Even if it isn't, people should stand up against it. Leaving it alone will just make sure it spreads even more than it already has. I want to go back to a time where reviews aren't owned by the companies that make these games, where a person reviewing a game gives a fair assessment and is able to call a game **** if it's ****. With how bad the game industry has become ever since the release of the 360 and PS3, having these people around would certainly help to improve the quality of games. None of this day one patch bull****, where all the major bugs are taken out. Bring back the good old days of making sure a product is good before you release it.



Tao brought up some good points. People keep buying this crap, so companies can keep selling it to us. Of course, some people are going to buy them before we hear if  it has this or that problem, but if it's a broken game then the sales should basically stop there until it's fixed. The movement against these reviewers was going strong for a while but has died down now. It's plain sad.

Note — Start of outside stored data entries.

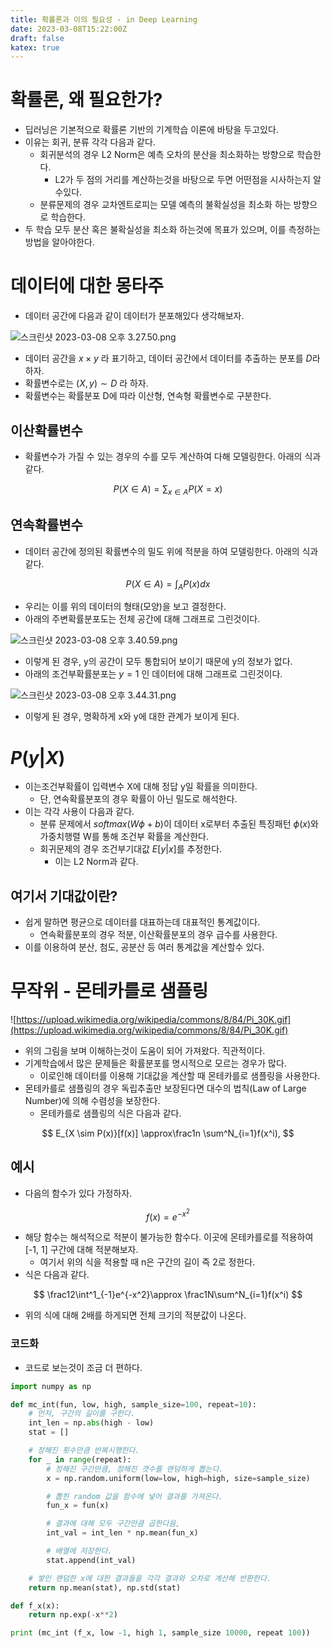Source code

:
 ```yaml
---
title: 확률론과 이의 필요성 - in Deep Learning
date: 2023-03-08T15:22:00Z
draft: false
katex: true
---
```


# 확률론, 왜 필요한가?

- 딥러닝은 기본적으로 확률론 기반의 기계학습 이론에 바탕을 두고있다.
- 이유는 회귀, 분류 각각 다음과 같다.
    - 회귀분석의 경우 L2 Norm은 예측 오차의 분산을 최소화하는 방향으로 학습한다.
        - L2가 두 점의 거리를 계산하는것을 바탕으로 두면 어떤점을 시사하는지 알수있다.
    - 분류문제의 경우 교차엔트로피는 모델 예측의 불확실성을 최소화 하는  방향으로 학습한다.
- 두 학습 모두 분산 혹은 불확실성을 최소화 하는것에 목표가 있으며, 이를 측정하는 방법을 알아야한다.

# 데이터에 대한 몽타주

- 데이터 공간에 다음과 같이 데이터가 분포해있다 생각해보자.
    
![스크린샷 2023-03-08 오후 3.27.50.png](/%E1%84%92%E1%85%AA%E1%86%A8%E1%84%85%E1%85%B2%E1%86%AF%E1%84%85%E1%85%A9%E1%86%AB%E1%84%80%E1%85%AA%20%E1%84%8B%E1%85%B5%E1%84%8B%E1%85%B4%20%E1%84%91%E1%85%B5%E1%86%AF%E1%84%8B%E1%85%AD%E1%84%89%E1%85%A5%E1%86%BC%20-%20in%20Deep%20Learning%20348ea9a970e44f6db215a559d22d98ca/%25E1%2584%2589%25E1%2585%25B3%25E1%2584%258F%25E1%2585%25B3%25E1%2584%2585%25E1%2585%25B5%25E1%2586%25AB%25E1%2584%2589%25E1%2585%25A3%25E1%2586%25BA_2023-03-08_%25E1%2584%258B%25E1%2585%25A9%25E1%2584%2592%25E1%2585%25AE_3.27.50.png)
    
- 데이터 공간을 $x \times y$ 라 표기하고, 데이터 공간에서 데이터를 추출하는 분포를 $D$라 하자.
- 확률변수로는 $(X, y) \sim D$ 라 하자.
- 확률변수는 확률분포 D에 따라 이산형, 연속형 확률변수로 구분한다.

## 이산확률변수
- 확률변수가 가질 수 있는 경우의 수를 모두 계산하여 다해 모델링한다. 아래의 식과 같다.

$$
P(X\in A)=\sum_{x\in A}P(X=x)
$$
    
## 연속확률변수

- 데이터 공간에 정의된 확률변수의 밀도 위에 적분을 하여 모델링한다. 아래의 식과 같다.
    
$$
P(X\in A)=\int _AP(x)dx
$$
    
- 우리는 이를 위의 데이터의 형태(모양)을 보고 결정한다.
- 아래의 주변확률분포도는 전체 공간에 대해 그래프로 그린것이다.
    
![스크린샷 2023-03-08 오후 3.40.59.png](/%E1%84%92%E1%85%AA%E1%86%A8%E1%84%85%E1%85%B2%E1%86%AF%E1%84%85%E1%85%A9%E1%86%AB%E1%84%80%E1%85%AA%20%E1%84%8B%E1%85%B5%E1%84%8B%E1%85%B4%20%E1%84%91%E1%85%B5%E1%86%AF%E1%84%8B%E1%85%AD%E1%84%89%E1%85%A5%E1%86%BC%20-%20in%20Deep%20Learning%20348ea9a970e44f6db215a559d22d98ca/%25E1%2584%2589%25E1%2585%25B3%25E1%2584%258F%25E1%2585%25B3%25E1%2584%2585%25E1%2585%25B5%25E1%2586%25AB%25E1%2584%2589%25E1%2585%25A3%25E1%2586%25BA_2023-03-08_%25E1%2584%258B%25E1%2585%25A9%25E1%2584%2592%25E1%2585%25AE_3.40.59.png)
    
- 이렇게 된 경우, y의 공간이 모두 통합되어 보이기 때문에 y의 정보가 없다.
- 아래의 조건부확률분포는 $y=1$ 인 데이터에 대해 그래프로 그린것이다.
    
![스크린샷 2023-03-08 오후 3.44.31.png](/%E1%84%92%E1%85%AA%E1%86%A8%E1%84%85%E1%85%B2%E1%86%AF%E1%84%85%E1%85%A9%E1%86%AB%E1%84%80%E1%85%AA%20%E1%84%8B%E1%85%B5%E1%84%8B%E1%85%B4%20%E1%84%91%E1%85%B5%E1%86%AF%E1%84%8B%E1%85%AD%E1%84%89%E1%85%A5%E1%86%BC%20-%20in%20Deep%20Learning%20348ea9a970e44f6db215a559d22d98ca/%25E1%2584%2589%25E1%2585%25B3%25E1%2584%258F%25E1%2585%25B3%25E1%2584%2585%25E1%2585%25B5%25E1%2586%25AB%25E1%2584%2589%25E1%2585%25A3%25E1%2586%25BA_2023-03-08_%25E1%2584%258B%25E1%2585%25A9%25E1%2584%2592%25E1%2585%25AE_3.44.31.png)
    
- 이렇게 된 경우, 명확하게 x와 y에 대한 관계가 보이게 된다.

# $P(y|X)$

- 이는조건부확률이 입력변수 X에 대해 정답 y일 확률을 의미한다.
    - 단, 연속확률분포의 경우 확률이 아닌 밀도로 해석한다.
- 이는 각각 사용이 다음과 같다.
    - 분류 문제에서 $softmax(W\phi+b)$이 데이터 x로부터 추출된 특징패턴 $\phi(x)$와 가중치행렬 W를 통해 조건부 확률을 계산한다.
    - 회귀문제의 경우 조건부기대값 $E[y|x]$를 추정한다.
        - 이는 L2 Norm과 같다.
    
## 여기서 기대값이란?

- 쉽게 말하면 평균으로 데이터를 대표하는데 대표적인 통계값이다.
    - 연속확률분포의 경우 적분, 이산확률분포의 경우 급수를 사용한다.
- 이를 이용하여 분산, 첨도, 공분산 등 여러 통계값을 계산할수 있다.

# 무작위 - 몬테카를로 샘플링

![https://upload.wikimedia.org/wikipedia/commons/8/84/Pi_30K.gif](https://upload.wikimedia.org/wikipedia/commons/8/84/Pi_30K.gif)

- 위의 그림을 보며 이해하는것이 도움이 되어 가져왔다. 직관적이다.
- 기계학습에서 많은 문제들은 확률분포를 명시적으로 모르는 경우가 많다.
    - 이로인해 데이터를 이용해 기대값을 계산할 때 몬테카를로 샘플링을 사용한다.
- 몬테카를로 샘플링의 경우 독립추출만 보장된다면 대수의 법칙(Law of Large Number)에 의해 수렴성을 보장한다.
    - 몬테카를로 샘플링의 식은 다음과 같다.

$$
E_{X \sim P(x)}[f(x)] \approx\frac1n \sum^N_{i=1}f(x^i),
$$

## 예시

- 다음의 함수가 있다 가정하자.

$$
f(x)=e^{-x^2}
$$

- 해당 함수는 해석적으로 적분이 불가능한 함수다. 이곳에 몬테카를로를 적용하여 [-1, 1] 구간에 대해 적분해보자.
    - 여기서 위의 식을 적용할 때 n은 구간의 길이 즉 2로 정한다.
- 식은 다음과 같다.

$$
\frac12\int^1_{-1}e^{-x^2}\approx \frac1N\sum^N_{i=1}f(x^i)
$$

- 위의 식에 대해 2배를 하게되면 전체 크기의 적분값이 나온다.

### 코드화

- 코드로 보는것이 조금 더 편하다.

```python
import numpy as np

def mc_int(fun, low, high, sample_size=100, repeat=10):
	# 먼저, 구간의 길이를 구한다. 
	int_len = np.abs(high - low)
	stat = []

	# 정해진 횟수만큼 반복시행한다. 
	for _ in range(repeat):
		# 정해진 구간만큼, 정해진 갯수를 랜덤하게 뽑는다. 
		x = np.random.uniform(low=low, high=high, size=sample_size)

		# 뽑힌 random 값을 함수에 넣어 결과를 가져온다. 
		fun_x = fun(x)

		# 결과에 대해 모두 구간만큼 곱한다음, 
		int_val = int_len * np.mean(fun_x)

		# 배열에 저장한다. 
		stat.append(int_val)

	# 쌓인 랜덤한 x에 대한 결과들을 각각 결과와 오차로 계산해 반환한다. 
	return np.mean(stat), np.std(stat)

def f_x(x):
	return np.exp(-x**2)

print (mc_int (f_x, low -1, high 1, sample_size 10000, repeat 100))
```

Some of these people will also claim that gamers will set back gaming 10 years if they keep going like this. In that case, let's keep going so we can go back to the golden age, during which games that were released were given a fair assessment, and games that got rave reviews were actually incredible. The entire PS2 era was great because of games like Shadow of the Colossus, Metal Gear Solid, Silent Hill, Okami... The list goes on, and not only for the PS2.
Then you look at the libraries of previous systems and you've got your Mass Effect, Dead Space, Dead Rising, etc. All franchises that started off good, but the later installments were broken, glitchy pieces of ****.

Then you hear that Anita Sarkeesian was hired to work on Mirror's Edge 2, probably one of the most incredible games of the previous generation. But the gameplay was too hard for her, there were too many buttons. So now we've got to make it more accessible, and in her mind "accessible" means GTA gameplay. Mirror's Edge 2 is just going to be GTA with a woman.

**** SJWs.









KarlaKGB said:


> this 50% of gamers being women, where does this stat come from? does it include ppl who play those filthy casual facebook/mobile games?


casual gamers innit


----------



## Kitsuneko (Dec 7, 2014)

I don't like getting into this sort of thing and that this whole Gamergate issue is still just one big mess, and I really hope it gets resolved soon.  This whole mess became more apparent because of a certain individual stepping on an existing land mine that got intentionally tangled with certain feminist people such as Anita...  It's bad either way.  Long post below...

This existing land mine is being where AAA game companies and developers are able to pay or bribe review/gaming websites to rate their games and products higher than it really should for positive advertising.  I personally don't really care about reviews nowadays, but I take it that most of people are sick and annoyed with it.  I'm not mentioning any names, but let's just say that this certain individual got into a relationship with several people who are in the gaming/journalism industry, which resulted in the game the person produced to gain some publicity and to be greenlighted on Steam - and they didn't really judge the game either.   This is what sparked the land mine to blow up.  You can read up more about it and do your own research if you're curious.

Basically, this whole Gamergate thing is more about a consumer revolt dealing with gaming journalism and ethics (like the incident above) than it is dealing about women in video games.  It was never about fighting or discouraging women from playing games or from developing them.  These people trying to fight against Gamergate are the people using feminism as a front because they got caught red handed with what they're doing.  They are using feminism/women tropes as a way to spin and deflect the blame on Gamergate and the people who don't agree with them.  These lunatics rage like a kid throwing a temper tantram.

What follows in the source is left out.